Task to complete: Lines that include the string "conference" are the ones to copy from the entries below.

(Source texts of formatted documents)
□ □ □ □ □
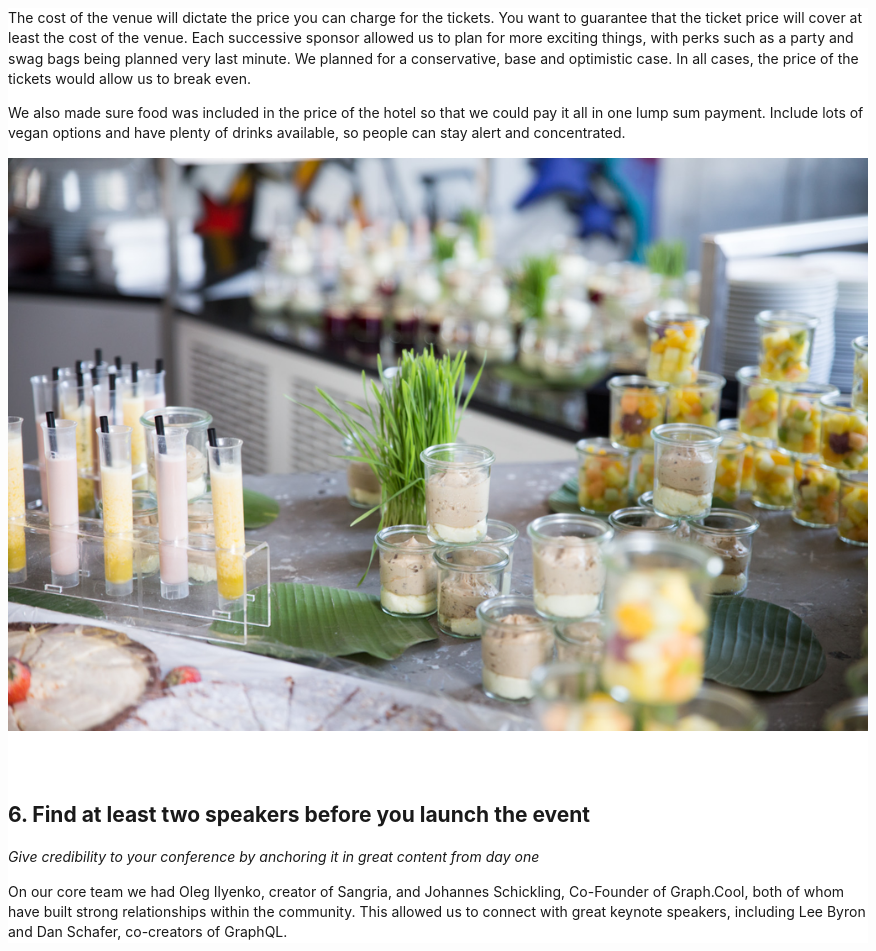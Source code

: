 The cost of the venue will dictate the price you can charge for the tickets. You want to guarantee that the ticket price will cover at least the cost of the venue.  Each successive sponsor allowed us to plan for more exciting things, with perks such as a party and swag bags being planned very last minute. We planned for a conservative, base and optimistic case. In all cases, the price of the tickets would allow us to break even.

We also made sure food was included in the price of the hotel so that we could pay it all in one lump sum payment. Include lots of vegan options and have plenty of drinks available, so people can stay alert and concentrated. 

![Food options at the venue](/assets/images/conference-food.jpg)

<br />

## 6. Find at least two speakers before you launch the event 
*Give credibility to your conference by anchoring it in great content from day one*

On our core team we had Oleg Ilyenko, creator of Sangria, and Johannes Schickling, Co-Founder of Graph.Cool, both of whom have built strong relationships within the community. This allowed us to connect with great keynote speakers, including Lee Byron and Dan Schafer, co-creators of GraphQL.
□ □ □ □ □
Your response:
![Food options at the venue](/assets/images/conference-food.jpg)
*Give credibility to your conference by anchoring it in great content from day one*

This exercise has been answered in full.